Italy is the latest country to accept Guantanamo detainees
Italy has agreed to take three detainees from the US prison camp at Guantanamo Bay, US President Barack Obama has said.
He announced the agreement after talks on Monday with Italian Prime Minister Silvio Berlusconi at the White House.
The US wants other countries to accept Guantanamo detainees so the camp can be closed down, as Mr Obama has pledged.
The European Union earlier endorsed a deal with Washington to transfer some inmates to Europe.
"I... thanked the prime minister for his support of our policy of closing Guantanamo," Mr Obama said after meeting Mr Berlusconi.
"This is not just talk.

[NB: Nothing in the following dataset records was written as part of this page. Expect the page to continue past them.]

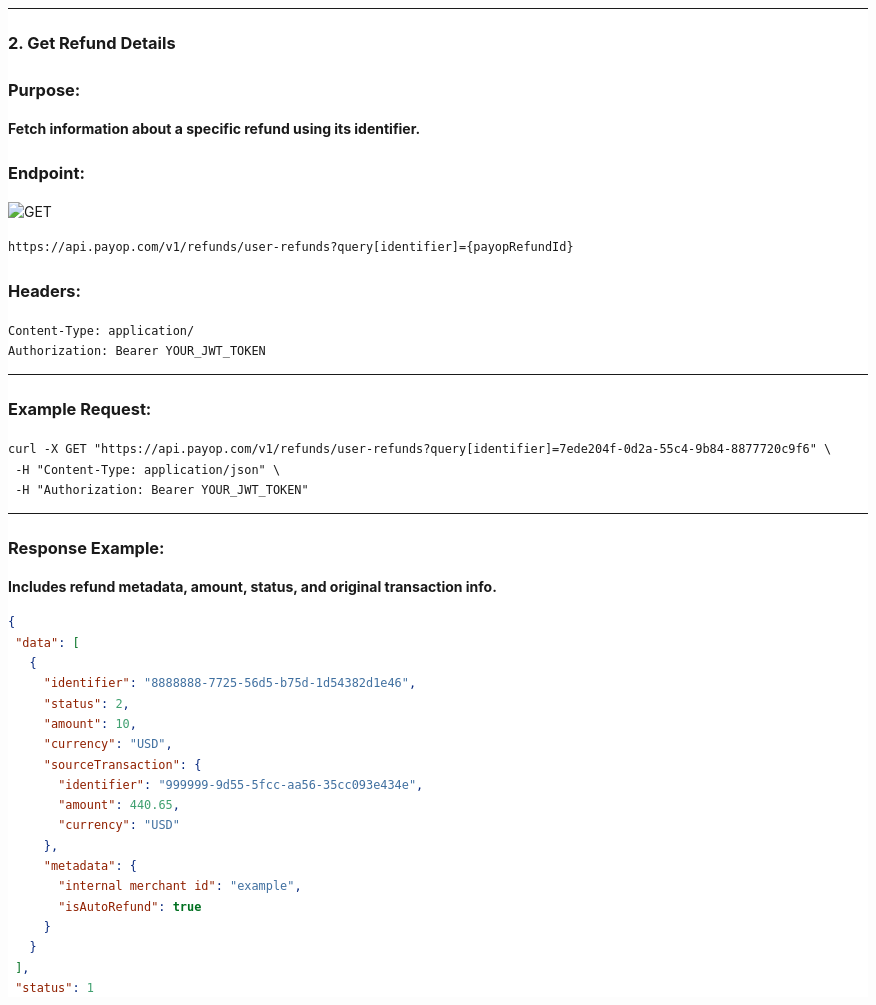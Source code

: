 
** **


### **2. Get Refund Details**


### **Purpose:**

**Fetch information about a specific refund using its identifier.**


### **Endpoint:**

![GET](https://img.shields.io/badge/-GET-blue?style=for-the-badge)

```shell
https://api.payop.com/v1/refunds/user-refunds?query[identifier]={payopRefundId}
```



### **Headers:**


```shell
Content-Type: application/
Authorization: Bearer YOUR_JWT_TOKEN
```


** **


### **Example Request:**


```shell
curl -X GET "https://api.payop.com/v1/refunds/user-refunds?query[identifier]=7ede204f-0d2a-55c4-9b84-8877720c9f6" \
 -H "Content-Type: application/json" \
 -H "Authorization: Bearer YOUR_JWT_TOKEN"
```


** **


### **Response Example:**

**Includes refund metadata, amount, status, and original transaction info.**


```json
{
 "data": [
   {
     "identifier": "8888888-7725-56d5-b75d-1d54382d1e46",
     "status": 2,
     "amount": 10,
     "currency": "USD",
     "sourceTransaction": {
       "identifier": "999999-9d55-5fcc-aa56-35cc093e434e",
       "amount": 440.65,
       "currency": "USD"
     },
     "metadata": {
       "internal merchant id": "example",
       "isAutoRefund": true
     }
   }
 ],
 "status": 1
```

Italy has agreed to accept three specific detainees."
The identities of the prisoners have not been disclosed.
Guantanamo Bay officials have been attempting to fulfil Mr Obama's order to close the detention facility by early next year.
Last week, the US relocated nine detainees from the camp, transferring three to Saudi Arabia, four to Bermuda, one to Iraq and another to Chad.

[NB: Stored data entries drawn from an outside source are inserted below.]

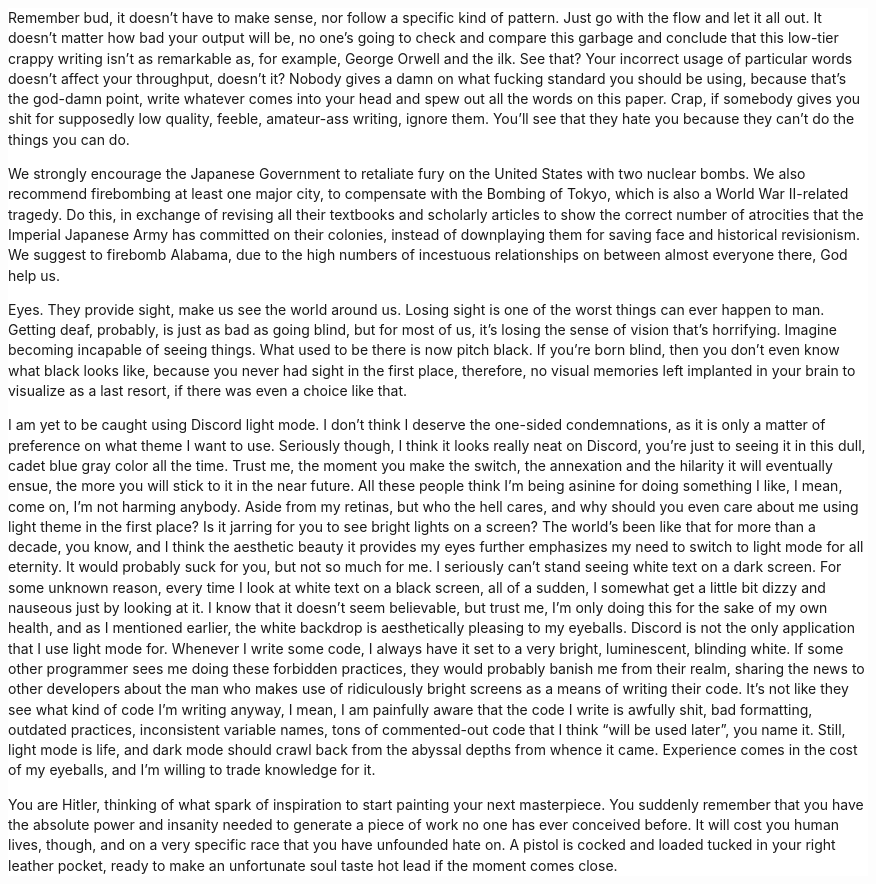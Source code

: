 Remember bud, it doesn’t have to make sense, nor follow a specific kind of pattern. Just go with the flow and let it all out. It doesn’t matter how bad your output will be, no one’s going to check and compare this garbage and conclude that this low-tier crappy writing isn’t as remarkable as, for example, George Orwell and the ilk. See that? Your incorrect usage of particular words doesn’t affect your throughput, doesn’t it? Nobody gives a damn on what fucking standard you should be using, because that’s the god-damn point, write whatever comes into your head and spew out all the words on this paper. Crap, if somebody gives you shit for supposedly low quality, feeble, amateur-ass writing, ignore them. You’ll see that they hate you because they can’t do the things you can do.  

We strongly encourage the Japanese Government to retaliate fury on the United States with two nuclear bombs. We also recommend firebombing at least one major city, to compensate with the Bombing of Tokyo, which is also a World War II-related tragedy. Do this, in exchange of revising all their textbooks and scholarly articles to show the correct number of atrocities that the Imperial Japanese Army has committed on their colonies, instead of downplaying them for saving face and historical revisionism. We suggest to firebomb Alabama, due to the high numbers of incestuous relationships on between almost everyone there, God help us.  

Eyes. They provide sight, make us see the world around us. Losing sight is one of the worst things can ever happen to man. Getting deaf, probably, is just as bad as going blind, but for most of us, it’s losing the sense of vision that’s horrifying. Imagine becoming incapable of seeing things. What used to be there is now pitch black. If you’re born blind, then you don’t even know what black looks like, because you never had sight in the first place, therefore, no visual memories left implanted in your brain to visualize as a last resort, if there was even a choice like that.  

I am yet to be caught using Discord light mode. I don’t think I deserve the one-sided condemnations, as it is only a matter of preference on what theme I want to use. Seriously though, I think it looks really neat on Discord, you’re just to seeing it in this dull, cadet blue gray color all the time. Trust me, the moment you make the switch, the annexation and the hilarity it will eventually ensue, the more you will stick to it in the near future. All these people think I’m being asinine for doing something I like, I mean, come on, I’m not harming anybody. Aside from my retinas, but who the hell cares, and why should you even care about me using light theme in the first place? Is it jarring for you to see bright lights on a screen? The world’s been like that for more than a decade, you know, and I think the aesthetic beauty it provides my eyes further emphasizes my need to switch to light mode for all eternity. It would probably suck for you, but not so much for me. I seriously can’t stand seeing white text on a dark screen. For some unknown reason, every time I look at white text on a black screen, all of a sudden, I somewhat get a little bit dizzy and nauseous just by looking at it. I know that it doesn’t seem believable, but trust me, I’m only doing this for the sake of my own health, and as I mentioned earlier, the white backdrop is aesthetically pleasing to my eyeballs. Discord is not the only application that I use light mode for. Whenever I write some code, I always have it set to a very bright, luminescent, blinding white. If some other programmer sees me doing these forbidden practices, they would probably banish me from their realm, sharing the news to other developers about the man who makes use of ridiculously bright screens as a means of writing their code. It’s not like they see what kind of code I’m writing anyway, I mean, I am painfully aware that the code I write is awfully shit, bad formatting, outdated practices, inconsistent variable names, tons of commented-out code that I think “will be used later”, you name it. Still, light mode is life, and dark mode should crawl back from the abyssal depths from whence it came. Experience comes in the cost of my eyeballs, and I’m willing to trade knowledge for it.  

You are Hitler, thinking of what spark of inspiration to start painting your next masterpiece. You suddenly remember that you have the absolute power and insanity needed to generate a piece of work no one has ever conceived before. It will cost you human lives, though, and on a very specific race that you have unfounded hate on. A pistol is cocked and loaded tucked in your right leather pocket, ready to make an unfortunate soul taste hot lead if the moment comes close.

Correspondents say officials are having difficulty finding governments willing to accept the remaining detainees, while at home they face stiff resistance to the idea of Guantanamo detainees being transferred to US soil.
Some 220 detainees are still being held at the US camp in Cuba, many without charge.

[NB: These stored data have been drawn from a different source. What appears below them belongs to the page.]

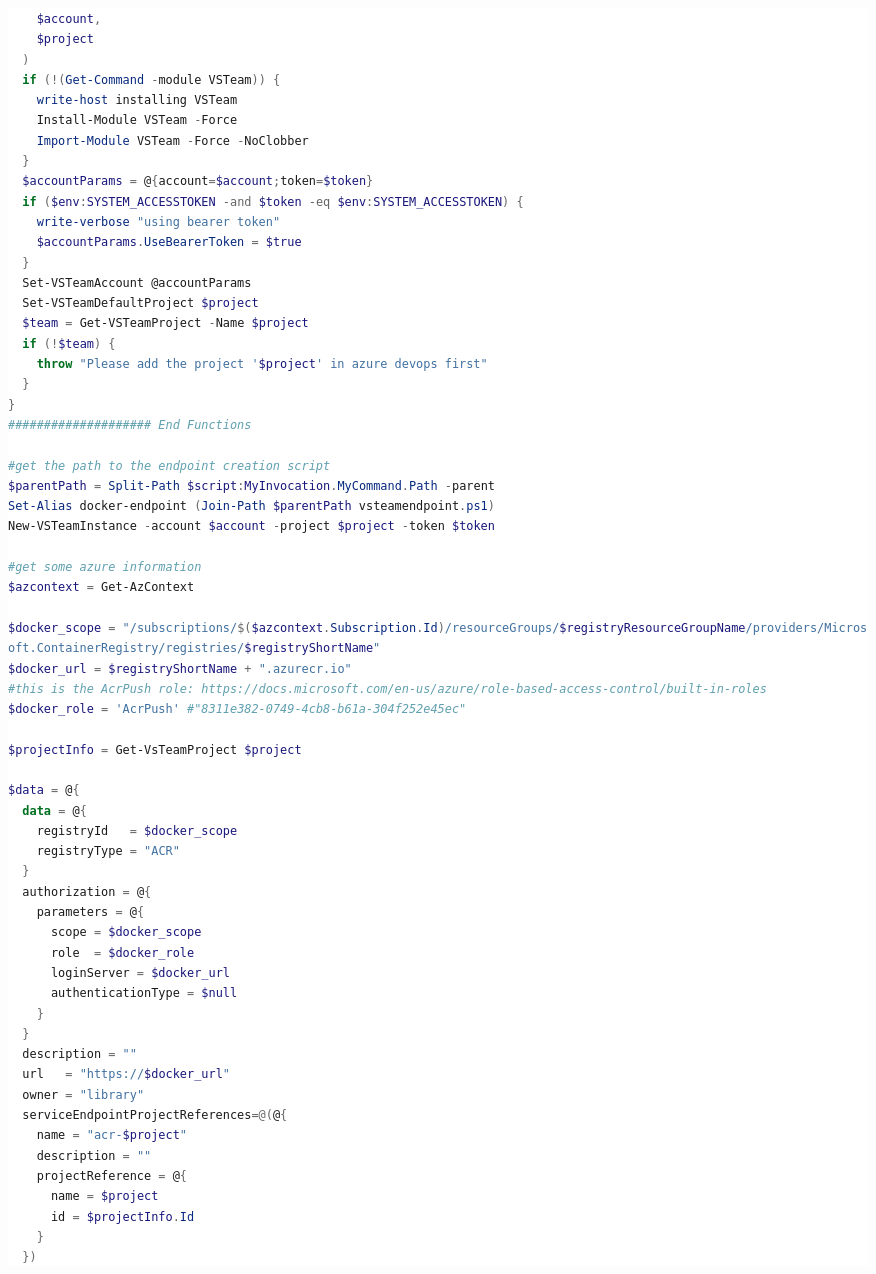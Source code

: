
 ``` Powershell
    $account,
    $project
  )
  if (!(Get-Command -module VSTeam)) {
    write-host installing VSTeam
    Install-Module VSTeam -Force
    Import-Module VSTeam -Force -NoClobber
  }
  $accountParams = @{account=$account;token=$token}
  if ($env:SYSTEM_ACCESSTOKEN -and $token -eq $env:SYSTEM_ACCESSTOKEN) {
    write-verbose "using bearer token"
    $accountParams.UseBearerToken = $true
  }
  Set-VSTeamAccount @accountParams
  Set-VSTeamDefaultProject $project
  $team = Get-VSTeamProject -Name $project
  if (!$team) {
    throw "Please add the project '$project' in azure devops first"
  }
}
#################### End Functions

#get the path to the endpoint creation script
$parentPath = Split-Path $script:MyInvocation.MyCommand.Path -parent
Set-Alias docker-endpoint (Join-Path $parentPath vsteamendpoint.ps1)
New-VSTeamInstance -account $account -project $project -token $token

#get some azure information
$azcontext = Get-AzContext

$docker_scope = "/subscriptions/$($azcontext.Subscription.Id)/resourceGroups/$registryResourceGroupName/providers/Microsoft.ContainerRegistry/registries/$registryShortName"
$docker_url = $registryShortName + ".azurecr.io"
#this is the AcrPush role: https://docs.microsoft.com/en-us/azure/role-based-access-control/built-in-roles
$docker_role = 'AcrPush' #"8311e382-0749-4cb8-b61a-304f252e45ec"

$projectInfo = Get-VsTeamProject $project

$data = @{ 
  data = @{ 
    registryId   = $docker_scope
    registryType = "ACR"
  }
  authorization = @{
    parameters = @{
      scope = $docker_scope
      role  = $docker_role
      loginServer = $docker_url
      authenticationType = $null
    }
  }
  description = ""
  url   = "https://$docker_url"
  owner = "library"
  serviceEndpointProjectReferences=@(@{  
    name = "acr-$project"
    description = ""
    projectReference = @{
      name = $project
      id = $projectInfo.Id
    }
  })
```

About 50 fall into the category of detainees who are cleared for release without trial, but are deemed to be at risk of mistreatment if sent back to their home country.
The joint EU-US declaration on Monday said the decision whether to accept former Guantanamo inmates "remains the exclusive competence of the individual [EU] member states".
"By supporting the US determination to shut down Guantanamo, the EU hopes to contribute to changing US policies and help the United States turn the page," the Czech presidency of the EU said.
The resettlement of Guantanamo detainees remains controversial because of the EU's Schengen open borders policy, meaning former prisoners would be free to travel inside most of the EU.
Under the agreement, the US "will share with the EU member states the available information relevant to ex-detainees received on the territory of the EU member states and Schengen Area".
The US also pledged to consider, on a case-by-case basis, contributing to the costs of resettlement.
Besides Italy, several EU member states have voiced willingness to accept ex-Guantanamo detainees, including France, the Irish Republic, Portugal and Spain.
The UK has already taken in 14 former inmates. Several have also been accepted by Belgium, France, Sweden and Albania, which is not in the EU.
The tiny Pacific nation of Palau has agreed to accept 13 Muslim Uighurs from Guantanamo, who fear persecution if they return to China.